# YOUR ASSIGNMENT:
Every line below must be reproduced exactly. Copy them all.

[Collection entries]

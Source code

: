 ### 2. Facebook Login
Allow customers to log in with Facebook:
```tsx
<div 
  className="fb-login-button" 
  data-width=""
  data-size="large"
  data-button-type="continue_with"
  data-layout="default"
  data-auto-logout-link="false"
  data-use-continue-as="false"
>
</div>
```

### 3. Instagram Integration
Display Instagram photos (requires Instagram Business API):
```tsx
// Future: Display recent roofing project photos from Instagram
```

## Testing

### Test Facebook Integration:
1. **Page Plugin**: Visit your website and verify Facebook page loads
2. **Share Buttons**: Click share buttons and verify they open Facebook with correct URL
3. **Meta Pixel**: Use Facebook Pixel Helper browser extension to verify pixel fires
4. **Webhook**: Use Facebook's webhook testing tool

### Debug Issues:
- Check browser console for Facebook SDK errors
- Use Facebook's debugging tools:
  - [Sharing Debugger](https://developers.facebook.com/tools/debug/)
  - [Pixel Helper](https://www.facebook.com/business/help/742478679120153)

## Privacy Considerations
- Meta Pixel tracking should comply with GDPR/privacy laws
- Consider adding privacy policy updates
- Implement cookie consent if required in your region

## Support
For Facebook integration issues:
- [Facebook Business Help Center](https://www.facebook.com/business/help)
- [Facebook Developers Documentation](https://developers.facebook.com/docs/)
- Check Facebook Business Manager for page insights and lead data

# ANSWER BOX:
Source code

: ### 2. Facebook Login
Allow customers to log in with Facebook:
```tsx
<div 
  className="fb-login-button" 
  data-width=""
  data-size="large"
  data-button-type="continue_with"
  data-layout="default"
  data-auto-logout-link="false"
  data-use-continue-as="false"
>
</div>
```

### 3. Instagram Integration
Display Instagram photos (requires Instagram Business API):
```tsx
// Future: Display recent roofing project photos from Instagram
```

## Testing

### Test Facebook Integration:
1. **Page Plugin**: Visit your website and verify Facebook page loads
2. **Share Buttons**: Click share buttons and verify they open Facebook with correct URL
3. **Meta Pixel**: Use Facebook Pixel Helper browser extension to verify pixel fires
4. **Webhook**: Use Facebook's webhook testing tool

### Debug Issues:
- Check browser console for Facebook SDK errors
- Use Facebook's debugging tools:
  - [Sharing Debugger](https://developers.facebook.com/tools/debug/)
  - [Pixel Helper](https://www.facebook.com/business/help/742478679120153)

## Privacy Considerations
- Meta Pixel tracking should comply with GDPR/privacy laws
- Consider adding privacy policy updates
- Implement cookie consent if required in your region

## Support
For Facebook integration issues:
- [Facebook Business Help Center](https://www.facebook.com/business/help)
- [Facebook Developers Documentation](https://developers.facebook.com/docs/)
- Check Facebook Business Manager for page insights and lead data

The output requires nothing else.